È morto Giulio Andreotti
Giulio Andreotti è morto oggi alle 12,25 nella sua abitazione romana. Uomo politico italiano fra i più conosciuti ma anche molto discussi, era nato a Roma il 14 gennaio 1919. Ha dominato la scena politica degli ultimi cinquant’anni: sette volte presidente del Consiglio, otto volte ministro della Difesa, cinque volte ministro degli Esteri, due volte delle Finanze, del Bilancio e dell’Industria, una volta ministro del Tesoro e una ministro dell’Interno. Entra alla camera come deputato democristiano nel 1948 e viene rieletto anche nelle successive legislature. L’attività di governo inizia a 28 anni come sottosegretario alla presidenza del Consiglio nel quarto governo De Gasperi. Nel 1954 fece il salto e diventò ministro. Il suo feudo elettorale era la campagna a sud di Roma, da dove proveniva la sua famiglia: Fiuggi, Anagni, Alatri, antichi possedimenti delle nobili famiglie capitoline, diventarono centri della sua rete elettorale e clientelare. Politicamente rappresentava l’ala più conservatrice e clericale della Dc, i suoi avversari interni erano i fautori del centrosinistra, come Moro e Fanfani. Ottime le sue entrature in Vaticano, estesissima la sua rete di contatti internazionali. Fu nel 1972 che riuscì ad arrivare alla presidenza del Consiglio. Lo scelsero con scarsa convinzione, per dar vita a un governo di centro dalle scarse prospettive. E infatti fu il governo più breve della storia repubblicana: solo 9 giorni, dalla fiducia alle dimissioni.
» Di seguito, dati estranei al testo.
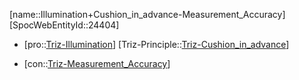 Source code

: ﻿---
type: TrizContradiction
aliases:
- Illumination+Cushion_in_advance-Measurement_Accuracy
license: CC BY-SA 4.0
copyright: https://github.com/SpocWeb
IsDeleted: false
IsReadOnly: false
Confidential: public
tags: 
- Triz/Contradiction
---
[name::Illumination+Cushion_in_advance-Measurement_Accuracy]
[SpocWebEntityId::24404]
+ [pro::[Triz-Illumination](tech/Triz/Parameter/Triz-Illumination.md)]
[Triz-Principle::[Triz-Cushion_in_advance](tech/Triz/Principle/Triz-Cushion_in_advance.md)]
- [con::[Triz-Measurement_Accuracy](tech/Triz/Parameter/Triz-Measurement_Accuracy.md)]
Ma il nostro non si scoraggiò. Già allora sapeva che “il potere logora chi non ce l’ha” e che “a pensare male si fa peccato ma di solito ci si indovina”. Queste due massime rappresentano la sintesi perfetta del pensiero politico andreottiano e sono ormai espressioni comuni. Per una di quelle curiose alchimie della politica che caratterizzavano la prima repubblica, fu lui, l’uomo della destra Dc, a essere chiamato a guidare i governi di solidarietà nazionale, alla fine degli anni Settanta, con l’appoggio esterno del Pci. I leader della Dc avevano capito quale era la sua più grande dote: conciliare gli opposti, smussare gli angoli, digerire le difficoltà. Emblematico il suo rapporto con Craxi. Il leader socialista non lo vedeva di buon occhio e fu lui a coniare il soprannome di Belzebù. Andreotti era “la volpe che finirà in pellicceria”. Ma qualche anno dopo dopo, di nuovo a Palazzo Chigi, Andreotti strinse un patto di ferro proprio con Craxi : erano gli anni del “Caf” (dalle iniziali di Craxi , Andreotti e Forlani) e l’opposizione di sinistra lo considerava come il peggio del peggio della politica italiana. Nel 1991 viene nominato da Cossiga senatore a vita.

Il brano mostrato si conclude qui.